In the lecture, we discussed vectorization. Suppose we have $m$ images:

$$\{(x^{(1)},y^{(1)}),(x^{(1)},y^{(1)}),\ldots,(x^{(m)},y^{(m)})\}$$

where $x^{(i)}\in\mathbb{R}^{784}$ are the images and $y^{(i)}\in\mathbb{R}^{10}$ are their one-hot encoding labels. 

We form $X$ by stacking horizontally the vectors $x^{(i)}$ and form $Y$ by stacking horizontally the vectors $y^{(i)}$.

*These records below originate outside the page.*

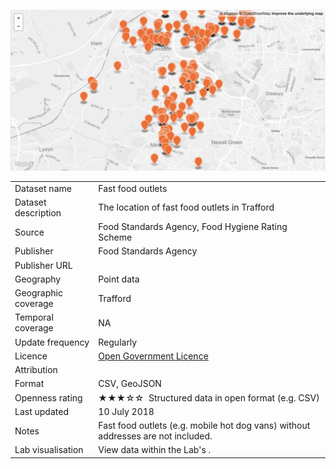 [<img src="thumbnail.png">](trafford_fast_food_outlets_styled.geojson)

<table>
<tr>
	<td>Dataset name</td>
	<td>Fast food outlets</td>
</tr>
<tr>
	<td>Dataset description</td>
	<td>The location of fast food outlets in Trafford</td>
</tr>
<tr>
	<td>Source</td>
	<td>Food Standards Agency, Food Hygiene Rating Scheme</td>
</tr>
<tr>
	<td>Publisher</td>
	<td>Food Standards Agency</td>
</tr>
<tr>
	<td>Publisher URL</td>
	<td><a href="http://ratings.food.gov.uk/open-data/en-GB"</td>
</tr>
<tr>
	<td>Geography</td>
	<td>Point data</td>
</tr>
<tr>
	<td>Geographic coverage</td>
	<td>Trafford</td>
</tr>
<tr>
	<td>Temporal coverage</td>
	<td>NA</td>
</tr>
<tr>
	<td>Update frequency</td>
	<td>Regularly</td>
</tr>
<tr>
	<td>Licence</td>
	<td><a href="http://www.nationalarchives.gov.uk/doc/open-government-licence/version/3/">Open Government Licence</a></td>
</tr>
<tr>
	<td>Attribution</td>
	<td></td>
</tr>
<tr>
	<td>Format</td>
	<td>CSV, GeoJSON</td>
</tr>
<tr>
	<td>Openness rating</td>
	<td>&#9733&#9733&#9733&#9734&#9734&nbsp; Structured data in open format (e.g. CSV)</td>
</tr>
<tr>
	<td>Last updated</td>
	<td>10 July 2018</td>
</tr>
<tr>
	<td>Notes</td>
	<td>Fast food outlets (e.g. mobile hot dog vans) without addresses are not included.</td>
</tr>
<tr>
	<td>Lab visualisation</td>
	<td>View data within the Lab's <a href=""></a>.</td>
</tr>
</table>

If `X` is a list of $n$ `(m,1)` 2D numpy arrays, then the function `np.hstack(X)` will produce a `(m,n)` numpy array. 


In [3]:
import numpy as np

In [4]:
x1 = np.array([[1],[2],[3]])
x2 = np.array([[4],[5],[6]])
print(x1)
print(x1.shape)

[[1]
 [2]
 [3]]
(3, 1)


In [5]:
X = [x1,x2] # a list of 2 numpy arrays
print(np.hstack(X))

[[1 4]
 [2 5]
 [3 6]]


#### Write the function `vectorize_mini_batch` below which accepts a minibatch of `(image,label)` tuples of a certain `size` and calls `np.hstack` to return a tuple `X,Y` where `X` contains all of the images and `Y` contains all of the labels stacked horizontally. 

#### For example `X,Y = vectorize_mini_batch(training_data[0:20],20)` should return `X` of shape `(784,20)` and `Y` of shape `(10,20)`. 

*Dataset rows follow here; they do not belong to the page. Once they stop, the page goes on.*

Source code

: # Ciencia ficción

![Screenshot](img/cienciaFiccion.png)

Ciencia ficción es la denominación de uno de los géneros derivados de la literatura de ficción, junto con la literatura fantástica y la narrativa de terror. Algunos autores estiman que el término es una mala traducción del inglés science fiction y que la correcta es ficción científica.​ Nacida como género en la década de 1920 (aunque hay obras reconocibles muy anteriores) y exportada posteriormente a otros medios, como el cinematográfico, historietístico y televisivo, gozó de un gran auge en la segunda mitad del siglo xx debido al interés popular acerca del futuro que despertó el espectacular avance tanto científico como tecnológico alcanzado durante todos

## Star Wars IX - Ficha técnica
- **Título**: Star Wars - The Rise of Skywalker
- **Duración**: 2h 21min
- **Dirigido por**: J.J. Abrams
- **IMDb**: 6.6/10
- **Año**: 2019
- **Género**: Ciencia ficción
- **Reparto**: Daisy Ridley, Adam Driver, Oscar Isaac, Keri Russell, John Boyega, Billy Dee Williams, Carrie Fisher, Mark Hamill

Hint: You can create two empty lists and use the function append() to insert the images and labels. Or you can use list comprehensions. 

In [1]:
def vectorize_mini_batch(mini_batch):
    """Given a minibatch of (image,lable) tuples 
    return the tuple X,Y where X contains all of the images and Y contains
    all of the labels stacked horizontally """
    mini_batch_x = [mini_batch[k][0] for k in range(0,len(mini_batch))]
    mini_batch_y = [mini_batch[k][1] for k in range(0,len(mini_batch))]
    X = np.hstack(mini_batch_x)
    Y = np.hstack(mini_batch_y)
    return X, Y

In [7]:
X,Y = vectorize_mini_batch(training_data[0:20])

In [12]:
def sigmoid(x):
    return 1/(1+np.exp(-x))

#### Write the vectorized version of the score function or model f below. Here, `X` is the matrix of images stacked horizontally. 

#### Thus if, 
$$X=\left[ \begin{array}{rrr}
x^{(1)} & x^{(2)} & \ldots & x^{(m)} 
\end{array} \right]$$
#### is an (784,m) array then 
$$f(X)=\left[ \begin{array}{rrr}
f(x^{(1)}) & f(x^{(2)}) & \ldots & f(x^{(m)}) 
\end{array} \right]$$
#### is an (10,m) array.

In [8]:
def f(X, W1, W2, B1, B2):
    """Vectorized version. 
    Return the output of the network if ``X`` is the input consists
    of a collection of images. """
    Z1 =
    A1 = 
    Z2 = 
    A2 =
    return A2

#### Write the vectorized version of the predict function. 

In [None]:
def predict(images, W1, W2, B1, B2):
    """Vectorized version. 
    The parameter images is a list of (image, label) tuples. 
    Call vectorize_mini_batch and the vectorized version of the model f
    to predict the labels of the images. 
    Hint: Use np.argmax using an axis. 
    """
    
    
    return predictions

#### Use the predict function above to predict the first `20` images from the training set.